Can You See the Destination?Mar 02, 2022
Christopher Columbus supposedly said “You can never cross the ocean unless you have the courage to lose sight of the shore.” I say supposedly because variations of that quote seem to be attributed to at least half a dozen folks, not the least of whom were Winston Churchill and William Faulkner. Regardless of where or how the idea originated, I believe there’s something we need to consider for it to be at all relevant… I don’t think for a minute that any of them were suggesting losing sight of the shore we currently see just for the sake of staring at nothing but water! Columbus certainly didn’t do that, he had a very specific destination in mind…

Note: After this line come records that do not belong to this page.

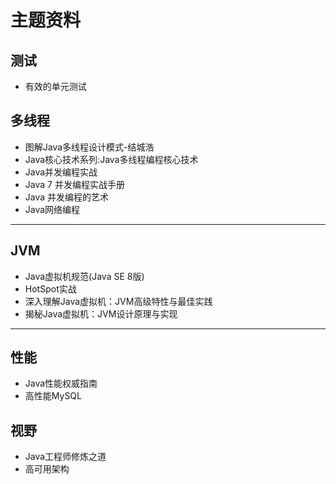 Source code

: #   主题资料

##  测试
-   有效的单元测试

##  多线程
-   图解Java多线程设计模式-结城浩
-   Java核心技术系列:Java多线程编程核心技术
-   Java并发编程实战
-   Java 7 并发编程实战手册
-   Java 并发编程的艺术
-   Java网络编程

----

##  JVM
-   Java虚拟机规范(Java SE 8版)
-   HotSpot实战
-   深入理解Java虚拟机：JVM高级特性与最佳实践
-   揭秘Java虚拟机：JVM设计原理与实现

----

##  性能
-   Java性能权威指南
-   高性能MySQL

##  视野
-   Java工程师修炼之道
-   高可用架构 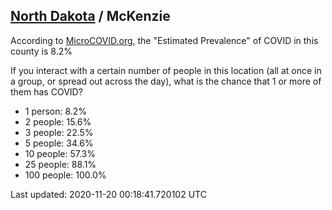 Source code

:
## [North Dakota](/united-states/north-dakota) / McKenzie

According to [MicroCOVID.org](http://microcovid.org),
the "Estimated Prevalence" of COVID in this county is 8.2%

If you interact with a certain number of people in this location
(all at once in a group, or spread out across the day), what is the chance that
1 or more of them has COVID?

- 1 person: 8.2%
- 2 people: 15.6%
- 3 people: 22.5%
- 5 people: 34.6%
- 10 people: 57.3%
- 25 people: 88.1%
- 100 people: 100.0%

Last updated: 2020-11-20 00:18:41.720102 UTC
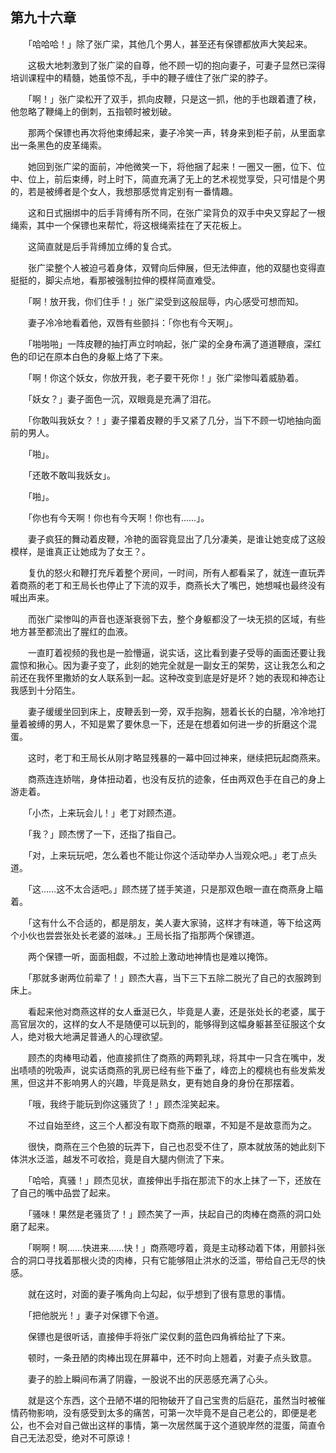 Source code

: ## 第九十六章

　　「哈哈哈！」除了张广梁，其他几个男人，甚至还有保镖都放声大笑起来。

　　这极大地刺激到了张广梁的自尊，他不顾一切的抱向妻子，可妻子显然已深得培训课程中的精髓，她虽惊不乱，手中的鞭子缠住了张广梁的脖子。

　　「啊！」张广梁松开了双手，抓向皮鞭，只是这一抓，他的手也跟着遭了秧，他忽略了鞭绳上的倒刺，五指顿时被划破。

　　那两个保镖也再次将他束缚起来，妻子冷笑一声，转身来到柜子前，从里面拿出一条黑色的皮革绳索。

　　她回到张广梁的面前，冲他微笑一下，将他捆了起来！一圈又一圈，位下、位中、位上，前后束缚，时上时下，简直充满了无上的艺术视觉享受，只可惜是个男的，若是被缚者是个女人，我想那感觉肯定别有一番情趣。

　　这和日式捆绑中的后手背缚有所不同，在张广梁背负的双手中央又穿起了一根绳索，其中一个保镖也来帮忙，将这根绳索挂在了天花板上。

　　这简直就是后手背缚加立缚的复合式。

　　张广梁整个人被迫弓着身体，双臂向后伸展，但无法伸直，他的双腿也变得直挺挺的，脚尖点地，看那被强制拉伸的模样简直难受。

　　「啊！放开我，你们住手！」张广梁受到这般屈辱，内心感受可想而知。

　　妻子冷冷地看着他，双唇有些颤抖：「你也有今天啊」。

　　「啪啪啪」一阵皮鞭的抽打声立时响起，张广梁的全身布满了道道鞭痕，深红色的印记在原本白色的身躯上烙了下来。

　　「啊！你这个妖女，你放开我，老子要干死你！」张广梁惨叫着威胁着。

　　「妖女？」妻子面色一沉，双眼竟是充满了泪花。

　　「你敢叫我妖女？！」妻子攥着皮鞭的手又紧了几分，当下不顾一切地抽向面前的男人。

　　「啪」。

　　「还敢不敢叫我妖女」。

　　「啪」。

　　「你也有今天啊！你也有今天啊！你也有……」。

　　妻子疯狂的舞动着皮鞭，冷艳的面容竟显出了几分凄美，是谁让她变成了这般模样，是谁真正让她成为了女王？。

　　复仇的怒火和鞭打充斥着整个房间，一时间，所有人都看呆了，就连一直玩弄着商燕的老丁和王局长也停止了下流的双手，商燕长大了嘴巴，她想喊也最终没有喊出声来。

　　而张广梁惨叫的声音也逐渐衰弱下去，整个身躯都没了一块无损的区域，有些地方甚至都流出了腥红的血液。

　　一直盯着视频的我也是一脸懵逼，说实话，这比看到妻子受辱的画面还要让我震惊和揪心。因为妻子变了，此刻的她完全就是一副女王的架势，这让我怎么和之前还在我怀里撒娇的女人联系到一起。这种改变到底是好是坏？她的表现和神态让我感到十分陌生。

　　妻子缓缓坐回到床上，皮鞭丢到一旁，双手抱胸，翘着长长的白腿，冷冷地打量着被缚的男人，不知是累了要休息一下，还是在想着如何进一步的折磨这个混蛋。

　　这时，老丁和王局长从刚才略显残暴的一幕中回过神来，继续把玩起商燕来。

　　商燕连连娇喘，身体扭动着，也没有反抗的迹象，任由两双色手在自己的身上游走着。

　　「小杰，上来玩会儿！」老丁对顾杰道。

　　「我？」顾杰愣了一下，还指了指自己。

　　「对，上来玩玩吧，怎么着也不能让你这个活动举办人当观众吧。」老丁点头道。

　　「这……这不太合适吧。」顾杰搓了搓手笑道，只是那双色眼一直在商燕身上瞄着。

　　「这有什么不合适的，都是朋友，美人妻大家骑，这样才有味道，等下给这两个小伙也尝尝张处长老婆的滋味。」王局长指了指那两个保镖道。

　　两个保镖一听，面面相觑，不过脸上激动地神情也是难以掩饰。

　　「那就多谢两位前辈了！」顾杰大喜，当下三下五除二脱光了自己的衣服跨到床上。

　　看起来他对商燕这样的女人垂涎已久，毕竟是人妻，还是张处长的老婆，属于高官层次的，这样的女人不是随便可以玩到的，能够得到这幅身躯甚至征服这个女人，绝对极大地满足普通人的心理欲望。

　　顾杰的肉棒甩动着，他直接抓住了商燕的两颗乳球，将其中一只含在嘴中，发出啧啧的吮吸声，说实话商燕的乳房已经有些下垂了，峰峦上的樱桃也有些发紫发黑，但这并不影响男人的兴趣，毕竟是熟女，更有她自身的身份在那摆着。

　　「哦，我终于能玩到你这骚货了！」顾杰淫笑起来。

　　不过自始至终，这三个人都没有取下商燕的眼罩，不知是不是故意而为之。

　　很快，商燕在三个色狼的玩弄下，自己也忍受不住了，原本就放荡的她此刻下体洪水泛滥，越发不可收拾，竟是自大腿内侧流了下来。

　　「哈哈，真骚！」顾杰见状，直接伸出手指在那流下的水上抹了一下，还放在了自己的嘴中品尝了起来。

　　「骚味！果然是老骚货了！」顾杰笑了一声，扶起自己的肉棒在商燕的洞口处磨了起来。

　　「啊啊！啊……快进来……快！」商燕嗯哼着，竟是主动移动着下体，用颤抖张合的洞口寻找着那根火烫的肉棒，只有它能够阻止洪水的泛滥，带给自己无尽的快感。

　　就在这时，对面的妻子嘴角向上勾起，似乎想到了很有意思的事情。

　　「把他脱光！」妻子对保镖下令道。

　　保镖也是很听话，直接伸手将张广梁仅剩的蓝色四角裤给扯了下来。

　　顿时，一条丑陋的肉棒出现在屏幕中，还不时向上翘着，对妻子点头致意。

　　妻子的脸上瞬间布满了阴霾，一股说不出的厌恶感充满了心头。

　　就是这个东西，这个丑陋不堪的阳物破开了自己宝贵的后庭花，虽然当时被催情药物影响，没有感受到太多的痛苦，可第一次毕竟不是自己老公的，即便是老公，也不会对自己做出这样的事情，第一次居然属于这个道貌岸然的混蛋，简直令自己无法忍受，绝对不可原谅！
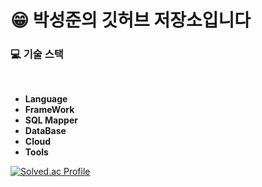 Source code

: 
# :grin:  박성준의 깃허브 저장소입니다

### :computer: 기술 스택
<br>

* **Language**
* **FrameWork**
* **SQL Mapper**
* **DataBase**
* **Cloud**
* **Tools**

[![Solved.ac Profile](http://mazassumnida.wtf/api/v2/generate_badge?boj=ckckckemfdjdhk)](https://solved.ac/ckckckemfdjdhk/)
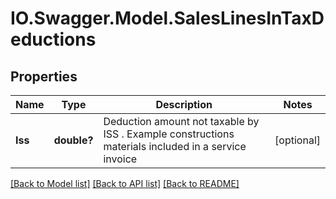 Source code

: # IO.Swagger.Model.SalesLinesInTaxDeductions
## Properties

Name | Type | Description | Notes
------------ | ------------- | ------------- | -------------
**Iss** | **double?** | Deduction amount not taxable by ISS . Example constructions materials included in a service invoice | [optional] 

[[Back to Model list]](../README.md#documentation-for-models) [[Back to API list]](../README.md#documentation-for-api-endpoints) [[Back to README]](../README.md)

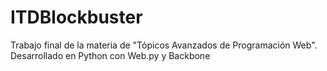 # ITDBlockbuster
Trabajo final de la materia de "Tópicos Avanzados de Programación Web". Desarrollado en Python con Web.py y Backbone
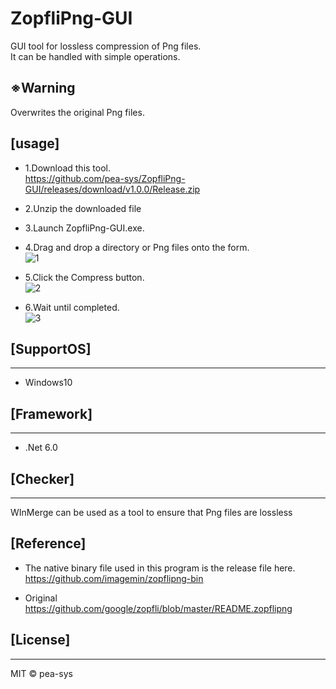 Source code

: # ZopfliPng-GUI

GUI tool for lossless compression of Png files.  
It can be handled with simple operations.

## ※Warning

Overwrites the original Png files.

## [usage]

- 1.Download this tool.  
  https://github.com/pea-sys/ZopfliPng-GUI/releases/download/v1.0.0/Release.zip

* 2.Unzip the downloaded file

- 3.Launch ZopfliPng-GUI.exe.

- 4.Drag and drop a directory or Png files onto the form.  
  ![1](https://user-images.githubusercontent.com/49807271/200110248-a5cad716-f95d-42ef-a861-4ad4e6df1b90.png)

- 5.Click the Compress button.  
  ![2](https://user-images.githubusercontent.com/49807271/200110249-7fd774aa-455c-4f03-8f4c-ee1085054d27.png)

- 6.Wait until completed.  
  ![3](https://user-images.githubusercontent.com/49807271/200110250-931859bb-e7e4-4f8c-9928-ae517251717d.png)

## [SupportOS]

---

- Windows10

## [Framework]

---

- .Net 6.0

## [Checker]

---

WInMerge can be used as a tool to ensure that Png files are lossless

## [Reference]

- The native binary file used in this program is the release file here.  
  https://github.com/imagemin/zopflipng-bin

- Original  
  https://github.com/google/zopfli/blob/master/README.zopflipng

## [License]

---

MIT © pea-sys

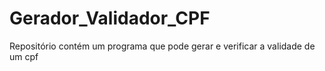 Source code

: # Gerador_Validador_CPF
Repositório contém um programa que pode gerar e verificar a validade de um cpf
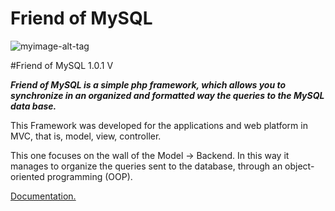 # Friend of MySQL

![myimage-alt-tag](https://raw.githubusercontent.com/yolfry/FriendofMySQL/master/FriendofMySQL/documentation/share.document/friendofMySQL.text.png)

#Friend of MySQL 1.0.1 V

***Friend of MySQL is a simple php framework, which allows you to synchronize in an organized and formatted way the queries
to the MySQL data base.***

This Framework was developed for the applications and web platform in MVC, that is, model, view, controller.


This one focuses on the wall of the Model -> Backend. In this way it manages to organize the queries sent to the database,
through an object-oriented programming (OOP).


[Documentation.](https://raw.githubusercontent.com/yolfry/FriendofMySQL/master/FriendofMySQL/documentation/index.html) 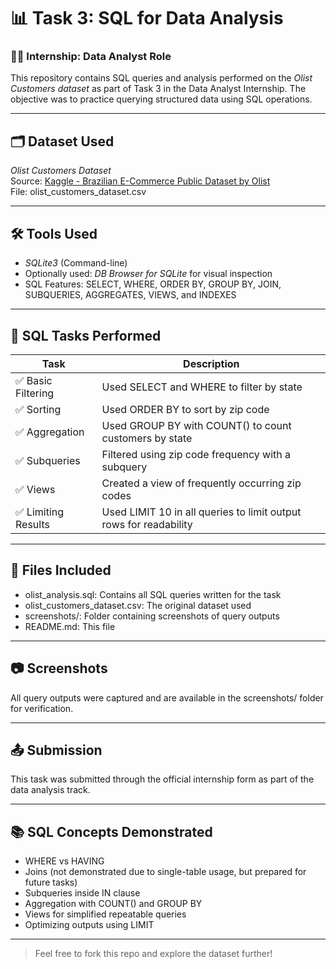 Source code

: # 📊 Task 3: SQL for Data Analysis

### 👨‍💻 Internship: Data Analyst Role

This repository contains SQL queries and analysis performed on the *Olist Customers dataset* as part of Task 3 in the Data Analyst Internship. The objective was to practice querying structured data using SQL operations.

---

## 🗂 Dataset Used
*Olist Customers Dataset*  
Source: [Kaggle - Brazilian E-Commerce Public Dataset by Olist](https://www.kaggle.com/olistbr/brazilian-ecommerce)  
File: olist_customers_dataset.csv

---

## 🛠 Tools Used
- *SQLite3* (Command-line)
- Optionally used: *DB Browser for SQLite* for visual inspection
- SQL Features: SELECT, WHERE, ORDER BY, GROUP BY, JOIN, SUBQUERIES, AGGREGATES, VIEWS, and INDEXES

---

## 📌 SQL Tasks Performed

| Task | Description |
|------|-------------|
| ✅ Basic Filtering | Used SELECT and WHERE to filter by state |
| ✅ Sorting | Used ORDER BY to sort by zip code |
| ✅ Aggregation | Used GROUP BY with COUNT() to count customers by state |
| ✅ Subqueries | Filtered using zip code frequency with a subquery |
| ✅ Views | Created a view of frequently occurring zip codes |
| ✅ Limiting Results | Used LIMIT 10 in all queries to limit output rows for readability |

---

## 🧾 Files Included

- olist_analysis.sql: Contains all SQL queries written for the task
- olist_customers_dataset.csv: The original dataset used
- screenshots/: Folder containing screenshots of query outputs
- README.md: This file

---

## 📷 Screenshots
All query outputs were captured and are available in the screenshots/ folder for verification.

---

## 📤 Submission
This task was submitted through the official internship form as part of the data analysis track.

---

## 📚 SQL Concepts Demonstrated
- WHERE vs HAVING
- Joins (not demonstrated due to single-table usage, but prepared for future tasks)
- Subqueries inside IN clause
- Aggregation with COUNT() and GROUP BY
- Views for simplified repeatable queries
- Optimizing outputs using LIMIT

---

> Feel free to fork this repo and explore the dataset further!

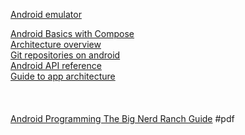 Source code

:[Android emulator](https://www.myandroid.org/)  

[Android Basics with Compose](https://developer.android.com/courses/android-basics-compose/course)  
[Architecture overview](https://source.android.com/docs/core/architecture/)  
[Git repositories on android](https://android.googlesource.com/?format=HTML)  
[Android API reference](https://developer.android.com/reference)  
[Guide to app architecture](https://developer.android.com/topic/architecture)  
[]()  
[]()  
[]()  
[Android Programming The Big Nerd Ranch Guide](https://github.com/ttchuvn/CSCV381/blob/master/Android%20Programming%20The%20Big%20Nerd%20Ranch%20Guide%202nd%20Edition.pdf) #pdf  
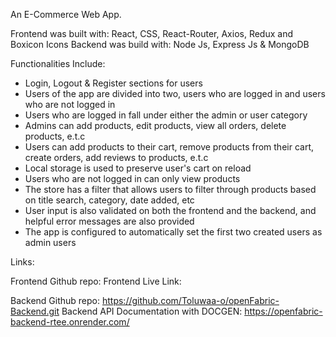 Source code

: An E-Commerce Web App.

Frontend was built with: React, CSS, React-Router, Axios, Redux and Boxicon Icons
Backend was build with: Node Js, Express Js & MongoDB

Functionalities Include:

* Login, Logout & Register sections for users
* Users of the app are divided into two, users who are logged in and users who are not logged in
* Users who are logged in fall under either the admin or user category
* Admins can add products, edit products, view all orders, delete products, e.t.c
* Users can add products to their cart, remove products from their cart, create orders, add reviews to products, e.t.c
* Local storage is used to preserve user's cart on reload
* Users who are not logged in can only view products
* The store has a filter that allows users to filter through products based on title search, category, date added, etc
* User input is also validated on both the frontend and the backend, and helpful error messages are also provided
* The app is configured to automatically set the first two created users as admin users

Links:

Frontend Github repo: 
Frontend Live Link: 

Backend Github repo: https://github.com/Toluwaa-o/openFabric-Backend.git
Backend API Documentation with DOCGEN: https://openfabric-backend-rtee.onrender.com/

Once we’ve charted the course we need our team to follow, identified the strategic leadership examples we need to provide for our team along the way, and we’re deliberate in how we lead with intentional clarity as to how each individual task matters, we should be well on our way to discovering our own new oceans! But what if a new ocean isn’t what we’re really hoping to discover?
I suppose finding a new body of water would be great if we want to catch fish! Otherwise, we may need to be a bit more specific about where our course is taking us. In just about every case I can think of, organizations set metrics for revenue growth, profitability, debt reduction, productivity, and so on. Most of those companies also have well written mission and vision statements. But how often have you seen any of that really tie back to actual reasons any one person would choose to give it everything they’ve got? For me, that’s been incredibly rare!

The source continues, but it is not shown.